- _Task brief_
Look below for the line holding "3. 根节点能到达任一结点；" and the line holding "若2*i+2<n,其右子节点为2*i+2，否则无右子节点。". Transcribe exactly those lines and all lines between them, nothing more.

- _Listed records_

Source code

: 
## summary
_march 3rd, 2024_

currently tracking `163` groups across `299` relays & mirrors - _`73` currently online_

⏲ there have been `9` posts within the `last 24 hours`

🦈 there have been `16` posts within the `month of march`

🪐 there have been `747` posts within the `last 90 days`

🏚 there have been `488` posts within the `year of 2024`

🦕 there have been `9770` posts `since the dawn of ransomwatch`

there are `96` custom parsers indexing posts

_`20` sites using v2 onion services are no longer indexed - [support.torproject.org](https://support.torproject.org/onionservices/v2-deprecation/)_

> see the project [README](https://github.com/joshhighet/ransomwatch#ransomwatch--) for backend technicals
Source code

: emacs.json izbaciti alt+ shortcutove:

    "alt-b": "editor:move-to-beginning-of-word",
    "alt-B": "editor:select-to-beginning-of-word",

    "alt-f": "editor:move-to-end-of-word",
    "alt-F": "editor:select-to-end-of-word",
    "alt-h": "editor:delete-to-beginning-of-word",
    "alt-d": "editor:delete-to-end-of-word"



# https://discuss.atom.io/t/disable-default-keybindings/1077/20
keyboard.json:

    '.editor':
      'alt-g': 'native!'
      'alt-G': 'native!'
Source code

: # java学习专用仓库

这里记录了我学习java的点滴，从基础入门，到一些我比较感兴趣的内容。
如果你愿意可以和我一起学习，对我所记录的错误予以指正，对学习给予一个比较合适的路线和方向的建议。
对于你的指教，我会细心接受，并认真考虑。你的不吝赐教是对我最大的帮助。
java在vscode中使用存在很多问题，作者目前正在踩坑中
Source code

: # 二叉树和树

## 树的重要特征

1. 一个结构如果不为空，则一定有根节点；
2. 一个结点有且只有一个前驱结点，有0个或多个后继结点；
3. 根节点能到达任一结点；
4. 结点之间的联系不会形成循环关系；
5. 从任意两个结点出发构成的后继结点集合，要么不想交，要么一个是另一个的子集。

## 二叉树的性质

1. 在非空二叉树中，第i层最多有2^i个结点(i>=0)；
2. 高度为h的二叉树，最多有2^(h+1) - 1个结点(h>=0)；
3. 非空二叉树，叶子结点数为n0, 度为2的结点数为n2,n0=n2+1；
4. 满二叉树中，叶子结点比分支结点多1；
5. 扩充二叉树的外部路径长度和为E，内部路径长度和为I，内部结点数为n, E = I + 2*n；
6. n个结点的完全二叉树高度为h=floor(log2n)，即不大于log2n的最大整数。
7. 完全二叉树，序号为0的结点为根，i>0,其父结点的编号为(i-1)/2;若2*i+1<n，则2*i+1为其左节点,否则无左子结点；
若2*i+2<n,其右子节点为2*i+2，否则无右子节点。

---

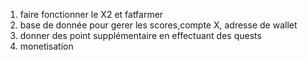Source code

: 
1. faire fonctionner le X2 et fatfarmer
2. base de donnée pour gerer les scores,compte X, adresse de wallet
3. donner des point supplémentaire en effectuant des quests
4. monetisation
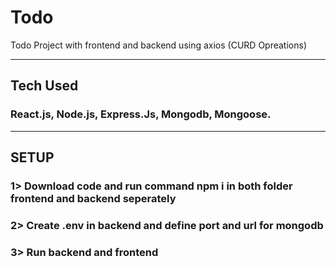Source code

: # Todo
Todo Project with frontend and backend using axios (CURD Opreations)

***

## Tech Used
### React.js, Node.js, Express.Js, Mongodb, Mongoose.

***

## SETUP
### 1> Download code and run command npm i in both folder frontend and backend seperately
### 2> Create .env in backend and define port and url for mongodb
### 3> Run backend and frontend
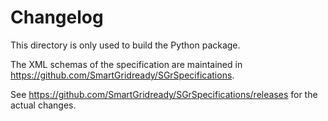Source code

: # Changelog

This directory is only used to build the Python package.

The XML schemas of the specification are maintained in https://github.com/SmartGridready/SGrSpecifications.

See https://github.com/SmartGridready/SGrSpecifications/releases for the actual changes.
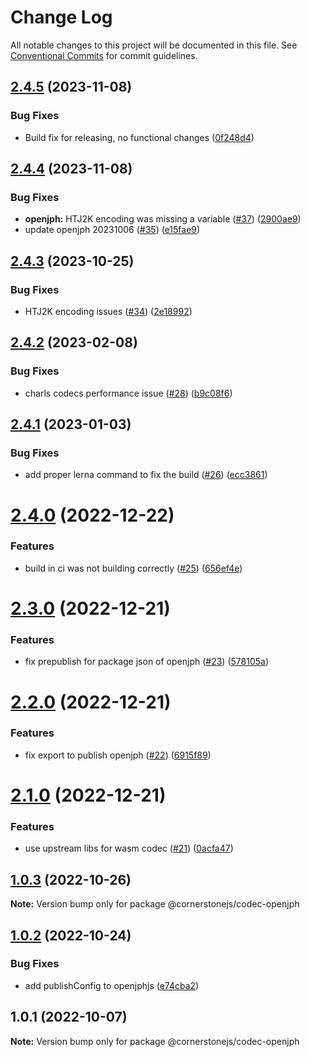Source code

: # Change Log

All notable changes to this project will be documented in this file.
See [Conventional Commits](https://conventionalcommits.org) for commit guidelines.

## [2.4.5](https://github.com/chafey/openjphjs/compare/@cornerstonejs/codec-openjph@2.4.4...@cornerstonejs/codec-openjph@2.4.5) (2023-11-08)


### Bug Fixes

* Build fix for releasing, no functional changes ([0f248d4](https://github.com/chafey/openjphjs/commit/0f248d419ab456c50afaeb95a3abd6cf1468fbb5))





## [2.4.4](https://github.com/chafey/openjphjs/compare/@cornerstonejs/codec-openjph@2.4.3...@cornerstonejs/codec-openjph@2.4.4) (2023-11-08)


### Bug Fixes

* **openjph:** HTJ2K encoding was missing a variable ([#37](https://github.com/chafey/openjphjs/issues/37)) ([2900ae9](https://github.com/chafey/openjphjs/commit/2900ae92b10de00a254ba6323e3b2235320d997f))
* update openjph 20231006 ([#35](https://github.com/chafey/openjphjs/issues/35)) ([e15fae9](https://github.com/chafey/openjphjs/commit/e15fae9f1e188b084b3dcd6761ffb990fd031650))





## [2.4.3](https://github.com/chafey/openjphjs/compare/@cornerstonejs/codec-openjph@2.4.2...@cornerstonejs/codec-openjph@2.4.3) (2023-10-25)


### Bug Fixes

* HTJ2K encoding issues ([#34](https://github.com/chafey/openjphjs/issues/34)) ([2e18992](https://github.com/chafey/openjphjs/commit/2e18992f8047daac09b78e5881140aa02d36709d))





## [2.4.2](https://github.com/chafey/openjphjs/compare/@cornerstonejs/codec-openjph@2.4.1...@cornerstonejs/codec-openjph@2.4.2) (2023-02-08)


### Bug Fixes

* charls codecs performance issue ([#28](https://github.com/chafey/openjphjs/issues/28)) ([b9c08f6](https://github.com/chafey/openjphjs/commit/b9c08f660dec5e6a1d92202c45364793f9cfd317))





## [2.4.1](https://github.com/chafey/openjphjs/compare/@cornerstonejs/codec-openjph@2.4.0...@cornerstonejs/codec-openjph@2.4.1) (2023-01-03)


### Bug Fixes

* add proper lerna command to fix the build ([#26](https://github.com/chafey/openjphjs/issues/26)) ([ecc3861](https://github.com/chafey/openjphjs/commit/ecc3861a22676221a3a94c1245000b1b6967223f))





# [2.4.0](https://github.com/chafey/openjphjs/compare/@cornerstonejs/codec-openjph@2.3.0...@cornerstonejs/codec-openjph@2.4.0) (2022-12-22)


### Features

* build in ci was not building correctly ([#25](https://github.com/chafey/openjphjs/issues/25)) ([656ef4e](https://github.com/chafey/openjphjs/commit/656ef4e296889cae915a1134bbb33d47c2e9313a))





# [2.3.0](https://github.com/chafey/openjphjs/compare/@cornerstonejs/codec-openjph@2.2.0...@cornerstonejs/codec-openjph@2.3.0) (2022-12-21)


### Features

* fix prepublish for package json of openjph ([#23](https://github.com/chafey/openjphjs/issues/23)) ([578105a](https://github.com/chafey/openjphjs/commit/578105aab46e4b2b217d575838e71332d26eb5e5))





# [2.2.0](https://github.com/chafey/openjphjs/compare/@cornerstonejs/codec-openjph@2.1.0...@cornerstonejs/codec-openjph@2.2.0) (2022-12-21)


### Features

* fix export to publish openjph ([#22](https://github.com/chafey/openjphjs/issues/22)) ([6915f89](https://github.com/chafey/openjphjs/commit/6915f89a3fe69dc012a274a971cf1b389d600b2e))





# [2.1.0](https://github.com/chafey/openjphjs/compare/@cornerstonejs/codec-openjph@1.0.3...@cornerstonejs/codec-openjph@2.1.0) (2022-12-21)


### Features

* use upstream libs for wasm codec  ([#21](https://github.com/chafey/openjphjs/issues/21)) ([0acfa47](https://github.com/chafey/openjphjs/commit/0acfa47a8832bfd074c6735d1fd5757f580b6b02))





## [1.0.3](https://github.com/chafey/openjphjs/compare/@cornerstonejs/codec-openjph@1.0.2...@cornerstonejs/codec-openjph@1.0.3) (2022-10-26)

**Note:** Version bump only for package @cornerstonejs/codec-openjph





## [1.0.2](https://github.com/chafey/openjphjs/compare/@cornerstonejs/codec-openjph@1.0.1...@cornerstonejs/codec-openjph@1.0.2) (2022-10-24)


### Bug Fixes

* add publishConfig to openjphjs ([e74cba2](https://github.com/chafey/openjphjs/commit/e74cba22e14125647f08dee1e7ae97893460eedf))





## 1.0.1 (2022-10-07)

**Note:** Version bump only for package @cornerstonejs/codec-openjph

- _Output_
3. 根节点能到达任一结点；
4. 结点之间的联系不会形成循环关系；
5. 从任意两个结点出发构成的后继结点集合，要么不想交，要么一个是另一个的子集。

## 二叉树的性质

1. 在非空二叉树中，第i层最多有2^i个结点(i>=0)；
2. 高度为h的二叉树，最多有2^(h+1) - 1个结点(h>=0)；
3. 非空二叉树，叶子结点数为n0, 度为2的结点数为n2,n0=n2+1；
4. 满二叉树中，叶子结点比分支结点多1；
5. 扩充二叉树的外部路径长度和为E，内部路径长度和为I，内部结点数为n, E = I + 2*n；
6. n个结点的完全二叉树高度为h=floor(log2n)，即不大于log2n的最大整数。
7. 完全二叉树，序号为0的结点为根，i>0,其父结点的编号为(i-1)/2;若2*i+1<n，则2*i+1为其左节点,否则无左子结点；
若2*i+2<n,其右子节点为2*i+2，否则无右子节点。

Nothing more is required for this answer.